■ Prompt ■
Copy out each line featuring the string "textit" from the entries beneath.

■ Task inputs ■
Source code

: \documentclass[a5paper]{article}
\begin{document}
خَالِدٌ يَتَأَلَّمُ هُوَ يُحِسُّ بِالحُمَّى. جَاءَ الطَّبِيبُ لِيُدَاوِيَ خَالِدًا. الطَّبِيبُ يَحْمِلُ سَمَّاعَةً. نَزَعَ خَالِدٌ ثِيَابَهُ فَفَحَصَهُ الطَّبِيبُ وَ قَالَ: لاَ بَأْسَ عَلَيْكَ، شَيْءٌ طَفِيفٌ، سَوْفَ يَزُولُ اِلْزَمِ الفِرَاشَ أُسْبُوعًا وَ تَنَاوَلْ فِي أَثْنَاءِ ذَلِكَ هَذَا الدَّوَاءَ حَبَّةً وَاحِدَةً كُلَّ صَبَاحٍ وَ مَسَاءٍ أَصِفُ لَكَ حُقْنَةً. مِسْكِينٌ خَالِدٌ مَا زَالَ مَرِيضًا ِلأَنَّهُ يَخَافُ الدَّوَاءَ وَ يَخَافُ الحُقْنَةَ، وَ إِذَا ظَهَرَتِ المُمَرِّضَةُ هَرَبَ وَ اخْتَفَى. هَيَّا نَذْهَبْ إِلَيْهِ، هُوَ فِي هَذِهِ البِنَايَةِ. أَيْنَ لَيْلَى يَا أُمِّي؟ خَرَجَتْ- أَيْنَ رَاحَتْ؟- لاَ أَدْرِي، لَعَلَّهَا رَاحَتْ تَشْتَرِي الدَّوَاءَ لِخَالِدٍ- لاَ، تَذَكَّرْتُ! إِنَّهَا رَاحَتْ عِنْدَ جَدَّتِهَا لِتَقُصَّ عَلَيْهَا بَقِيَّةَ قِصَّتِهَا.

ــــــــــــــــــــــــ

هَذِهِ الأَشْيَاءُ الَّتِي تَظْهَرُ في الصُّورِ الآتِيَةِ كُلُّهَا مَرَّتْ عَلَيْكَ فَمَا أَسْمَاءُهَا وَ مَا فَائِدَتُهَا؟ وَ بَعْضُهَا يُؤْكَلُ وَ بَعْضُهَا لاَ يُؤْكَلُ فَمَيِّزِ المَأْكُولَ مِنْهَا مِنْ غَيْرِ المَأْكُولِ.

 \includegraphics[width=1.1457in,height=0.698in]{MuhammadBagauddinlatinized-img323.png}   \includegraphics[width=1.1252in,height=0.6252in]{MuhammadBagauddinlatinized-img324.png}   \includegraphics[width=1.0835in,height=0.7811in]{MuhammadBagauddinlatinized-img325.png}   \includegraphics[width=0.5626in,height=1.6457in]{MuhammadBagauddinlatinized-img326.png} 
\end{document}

---

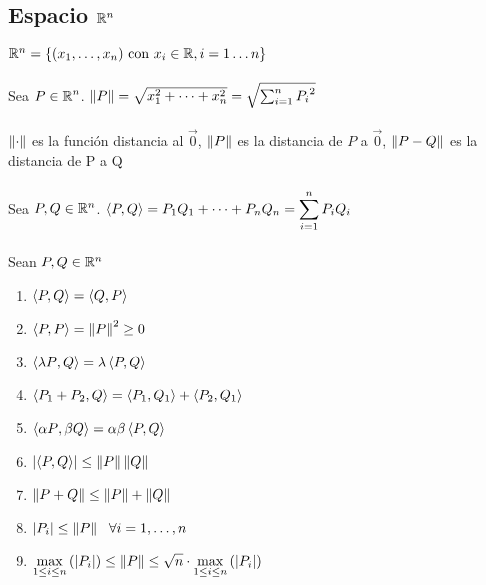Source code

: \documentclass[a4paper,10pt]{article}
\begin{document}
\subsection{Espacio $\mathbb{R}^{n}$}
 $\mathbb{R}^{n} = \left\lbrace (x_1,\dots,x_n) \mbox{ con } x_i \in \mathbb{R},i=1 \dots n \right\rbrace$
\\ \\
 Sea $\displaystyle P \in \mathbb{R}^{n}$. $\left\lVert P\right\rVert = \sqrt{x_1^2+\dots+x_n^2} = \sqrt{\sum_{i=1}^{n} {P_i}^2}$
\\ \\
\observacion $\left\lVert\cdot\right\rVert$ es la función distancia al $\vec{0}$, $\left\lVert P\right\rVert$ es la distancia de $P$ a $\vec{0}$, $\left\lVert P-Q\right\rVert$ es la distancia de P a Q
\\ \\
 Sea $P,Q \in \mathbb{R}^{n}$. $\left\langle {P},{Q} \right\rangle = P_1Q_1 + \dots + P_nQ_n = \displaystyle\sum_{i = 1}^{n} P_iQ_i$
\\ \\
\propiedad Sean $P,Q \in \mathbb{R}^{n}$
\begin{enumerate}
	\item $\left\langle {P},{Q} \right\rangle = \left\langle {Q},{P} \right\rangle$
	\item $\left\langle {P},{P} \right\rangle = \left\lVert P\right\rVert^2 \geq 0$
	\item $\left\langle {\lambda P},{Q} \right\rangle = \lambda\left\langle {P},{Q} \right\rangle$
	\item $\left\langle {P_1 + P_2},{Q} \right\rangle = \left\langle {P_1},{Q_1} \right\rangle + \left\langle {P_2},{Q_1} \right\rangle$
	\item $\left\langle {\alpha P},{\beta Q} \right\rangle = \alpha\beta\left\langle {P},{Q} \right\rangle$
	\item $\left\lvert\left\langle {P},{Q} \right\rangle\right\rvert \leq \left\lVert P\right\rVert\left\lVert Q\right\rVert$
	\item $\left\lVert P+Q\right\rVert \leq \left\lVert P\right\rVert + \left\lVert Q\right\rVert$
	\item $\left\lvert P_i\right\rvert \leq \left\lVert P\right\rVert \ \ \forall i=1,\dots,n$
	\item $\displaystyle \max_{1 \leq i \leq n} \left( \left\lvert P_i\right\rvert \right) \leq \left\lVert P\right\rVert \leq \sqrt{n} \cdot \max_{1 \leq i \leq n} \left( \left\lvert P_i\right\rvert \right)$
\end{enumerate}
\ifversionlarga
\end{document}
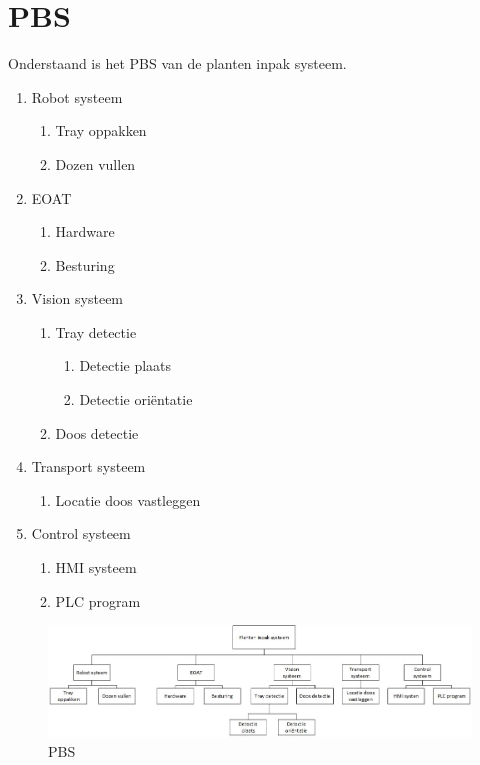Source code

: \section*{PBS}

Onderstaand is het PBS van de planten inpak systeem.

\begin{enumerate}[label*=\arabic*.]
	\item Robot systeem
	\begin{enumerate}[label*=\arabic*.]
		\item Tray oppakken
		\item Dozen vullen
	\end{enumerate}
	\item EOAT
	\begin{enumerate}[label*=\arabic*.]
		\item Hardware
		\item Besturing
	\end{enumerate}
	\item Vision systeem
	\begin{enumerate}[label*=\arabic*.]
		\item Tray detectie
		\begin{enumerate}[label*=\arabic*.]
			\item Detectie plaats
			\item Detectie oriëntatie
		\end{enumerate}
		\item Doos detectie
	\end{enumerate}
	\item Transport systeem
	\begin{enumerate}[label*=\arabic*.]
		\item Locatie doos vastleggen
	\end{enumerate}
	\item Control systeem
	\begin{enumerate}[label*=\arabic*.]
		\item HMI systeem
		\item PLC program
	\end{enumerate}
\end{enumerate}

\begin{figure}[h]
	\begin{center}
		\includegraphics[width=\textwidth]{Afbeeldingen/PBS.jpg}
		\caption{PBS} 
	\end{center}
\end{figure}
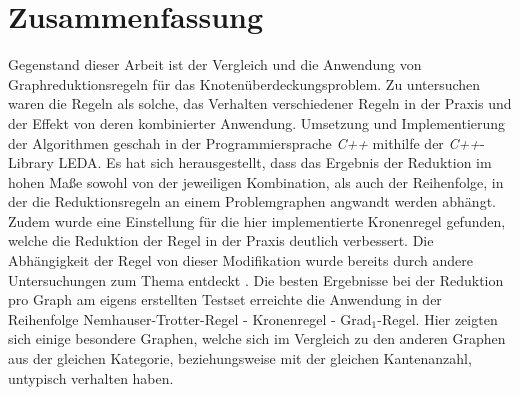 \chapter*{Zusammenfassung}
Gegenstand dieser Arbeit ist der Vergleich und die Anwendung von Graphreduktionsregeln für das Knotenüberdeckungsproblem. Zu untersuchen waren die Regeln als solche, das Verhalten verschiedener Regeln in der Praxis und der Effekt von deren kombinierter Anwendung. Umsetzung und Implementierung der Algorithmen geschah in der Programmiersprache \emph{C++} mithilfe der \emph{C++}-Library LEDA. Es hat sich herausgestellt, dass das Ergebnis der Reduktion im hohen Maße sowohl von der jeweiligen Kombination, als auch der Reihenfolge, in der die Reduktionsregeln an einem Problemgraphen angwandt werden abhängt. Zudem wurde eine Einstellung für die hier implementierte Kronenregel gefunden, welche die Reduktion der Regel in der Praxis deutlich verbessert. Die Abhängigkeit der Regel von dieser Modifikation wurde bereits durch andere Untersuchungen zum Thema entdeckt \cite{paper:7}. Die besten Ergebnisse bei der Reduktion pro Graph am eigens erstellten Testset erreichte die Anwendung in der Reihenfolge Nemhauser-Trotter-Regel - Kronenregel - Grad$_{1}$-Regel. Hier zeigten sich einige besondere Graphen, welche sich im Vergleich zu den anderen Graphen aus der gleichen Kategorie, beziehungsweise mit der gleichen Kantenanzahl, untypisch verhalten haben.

==

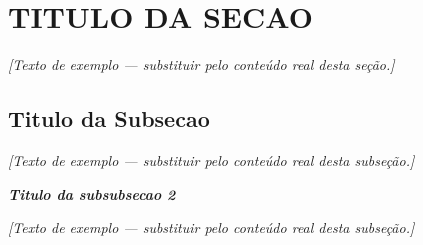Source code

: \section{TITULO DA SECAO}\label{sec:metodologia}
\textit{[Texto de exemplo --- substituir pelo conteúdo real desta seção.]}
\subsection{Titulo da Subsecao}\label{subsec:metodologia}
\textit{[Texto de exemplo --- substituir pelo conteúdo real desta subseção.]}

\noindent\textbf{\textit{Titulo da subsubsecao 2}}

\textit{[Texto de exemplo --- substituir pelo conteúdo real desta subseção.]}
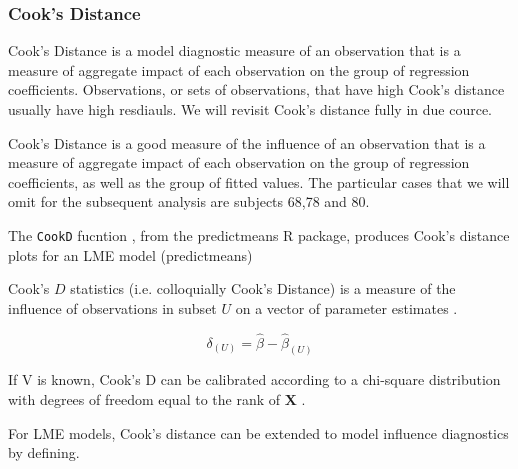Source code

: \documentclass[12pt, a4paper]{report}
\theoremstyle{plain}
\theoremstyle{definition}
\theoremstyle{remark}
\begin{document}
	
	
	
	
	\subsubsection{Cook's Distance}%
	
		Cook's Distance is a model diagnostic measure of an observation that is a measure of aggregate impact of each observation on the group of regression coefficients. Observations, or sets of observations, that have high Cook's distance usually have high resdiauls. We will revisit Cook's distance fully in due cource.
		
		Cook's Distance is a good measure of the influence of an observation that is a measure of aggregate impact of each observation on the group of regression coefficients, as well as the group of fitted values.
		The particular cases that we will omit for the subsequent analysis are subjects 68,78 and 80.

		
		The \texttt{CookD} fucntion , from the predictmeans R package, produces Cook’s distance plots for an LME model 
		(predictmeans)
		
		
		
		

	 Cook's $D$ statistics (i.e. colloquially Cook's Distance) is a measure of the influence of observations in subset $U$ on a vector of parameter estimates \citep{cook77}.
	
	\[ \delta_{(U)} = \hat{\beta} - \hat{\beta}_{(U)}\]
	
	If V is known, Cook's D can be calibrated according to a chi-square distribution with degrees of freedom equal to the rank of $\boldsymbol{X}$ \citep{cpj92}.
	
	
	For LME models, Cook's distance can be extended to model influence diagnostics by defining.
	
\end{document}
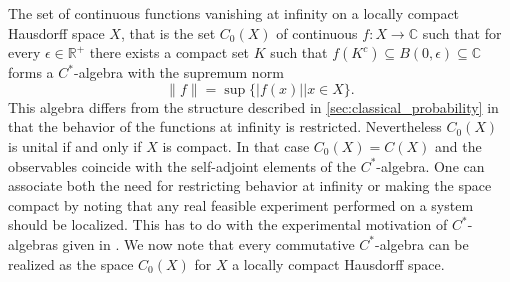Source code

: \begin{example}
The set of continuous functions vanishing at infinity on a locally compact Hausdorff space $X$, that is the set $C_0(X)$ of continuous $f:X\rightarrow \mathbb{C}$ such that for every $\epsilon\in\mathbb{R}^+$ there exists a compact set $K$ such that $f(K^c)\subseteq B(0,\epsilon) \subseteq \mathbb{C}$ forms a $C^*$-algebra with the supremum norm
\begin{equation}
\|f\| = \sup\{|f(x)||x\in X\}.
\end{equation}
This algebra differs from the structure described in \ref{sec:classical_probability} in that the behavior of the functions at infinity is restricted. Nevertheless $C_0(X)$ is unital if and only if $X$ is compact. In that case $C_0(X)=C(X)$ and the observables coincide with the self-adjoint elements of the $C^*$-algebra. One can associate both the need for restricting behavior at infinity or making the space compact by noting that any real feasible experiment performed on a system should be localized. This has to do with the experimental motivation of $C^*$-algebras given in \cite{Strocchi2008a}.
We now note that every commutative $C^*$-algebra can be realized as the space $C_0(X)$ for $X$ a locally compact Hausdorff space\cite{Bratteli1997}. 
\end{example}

■ Expected answer ■
\textit{[Texto de exemplo --- substituir pelo conteúdo real desta seção.]}
\textit{[Texto de exemplo --- substituir pelo conteúdo real desta subseção.]}
\noindent\textbf{\textit{Titulo da subsubsecao 2}}
\textit{[Texto de exemplo --- substituir pelo conteúdo real desta subseção.]}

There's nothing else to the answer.